▸ **WHAT YOU ARE ASKED TO DO**:
What lines of the data below hold "where"? Show them.

▸ **GIVEN DATA**:
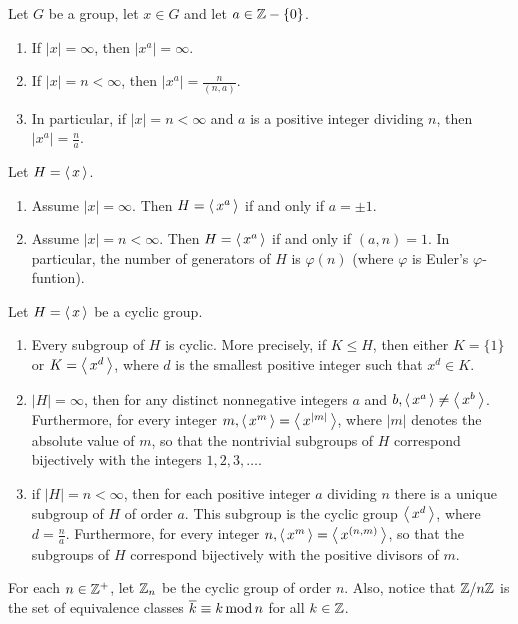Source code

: \documentclass[10pt,a4paper]{report}
\begin{document}
\begin{prop} Let $G$ be a group, let $x \in G$ and let $a \in \mathbb{Z}-\{0\}$.
\begin{enumerate}
	\item If $|x| = \infty$, then $|x^a|=\infty$.
	\item If $|x| = n < \infty$, then $|x^a|=\frac{n}{(n,a)}$.
	\item In particular, if $|x|=n<\infty$ and $a$ is a positive integer dividing $n$, then $|x^a|=\frac{n}{a}$.
\end{enumerate}
\end{prop}

\begin{prop}Let $H = \left \langle\, x \,\right \rangle$.
\begin{enumerate}
	\item Assume $|x|=\infty$.  Then $H = \left \langle\, x^a \,\right \rangle$ if and only if $a = \pm 1$.
	\item Assume $|x|=n < \infty$.  Then $H =\left \langle\, x^a \,\right \rangle$ if and only if $(a,n)=1$.  In particular, the number of generators of $H$ is $\varphi(n)$ (where $\varphi$ is Euler's $\varphi$-funtion).
\end{enumerate}
\end{prop}

\begin{theorem}Let $H = \left \langle\, x \,\right \rangle$ be a cyclic group.
\begin{enumerate}
	\item Every subgroup of $H$ is cyclic.  More precisely, if $K \le H$, then either $K=\{1\}$ or $K = \left \langle\, x^d \,\right \rangle$, where $d$ is the smallest positive integer such that $x^d\in K$.
	\item $|H|=\infty$, then for any distinct nonnegative integers $a$ and $b, \left \langle\, x^a \,\right \rangle \ne \left \langle\, x^b \,\right \rangle$.  Furthermore, for every integer $m, \left \langle\, x^m \,\right \rangle=\left \langle\, x^{|m|} \,\right \rangle$, where $|m|$ denotes the absolute value of $m$, so that the nontrivial subgroups of $H$ correspond bijectively with the integers $1,2,3,\dots$.
	\item if $|H|=n<\infty$, then for each positive integer $a$ dividing $n$ there is a unique subgroup of $H$ of order $a$.  This subgroup is the cyclic group $\left \langle\, x^d \,\right \rangle$, where $d=\frac{n}{a}$.  Furthermore, for every integer $n, \left \langle\, x^m \,\right \rangle=\left \langle\, x^{(n,m)} \,\right \rangle$, so that the subgroups of $H$ correspond bijectively with the positive divisors of $m$.
\end{enumerate}
\end{theorem}

\begin{remark}[Notation]For each $n \in\mathbb{Z}^+$, let $\mathbb{Z}_n$ be the cyclic group of order $n$.  Also, notice that $\mathbb{Z}/n\mathbb{Z}$ is the set of equivalence classes $\overline{k}\equiv k \operatorname{mod} n$ for all $k\in \mathbb{Z}$.
\end{remark}
\end{document}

▸ **REPLY TO THE TASK**:
	\item Assume $|x|=n < \infty$.  Then $H =\left \langle\, x^a \,\right \rangle$ if and only if $(a,n)=1$.  In particular, the number of generators of $H$ is $\varphi(n)$ (where $\varphi$ is Euler's $\varphi$-funtion).
	\item Every subgroup of $H$ is cyclic.  More precisely, if $K \le H$, then either $K=\{1\}$ or $K = \left \langle\, x^d \,\right \rangle$, where $d$ is the smallest positive integer such that $x^d\in K$.
	\item $|H|=\infty$, then for any distinct nonnegative integers $a$ and $b, \left \langle\, x^a \,\right \rangle \ne \left \langle\, x^b \,\right \rangle$.  Furthermore, for every integer $m, \left \langle\, x^m \,\right \rangle=\left \langle\, x^{|m|} \,\right \rangle$, where $|m|$ denotes the absolute value of $m$, so that the nontrivial subgroups of $H$ correspond bijectively with the integers $1,2,3,\dots$.
	\item if $|H|=n<\infty$, then for each positive integer $a$ dividing $n$ there is a unique subgroup of $H$ of order $a$.  This subgroup is the cyclic group $\left \langle\, x^d \,\right \rangle$, where $d=\frac{n}{a}$.  Furthermore, for every integer $n, \left \langle\, x^m \,\right \rangle=\left \langle\, x^{(n,m)} \,\right \rangle$, so that the subgroups of $H$ correspond bijectively with the positive divisors of $m$.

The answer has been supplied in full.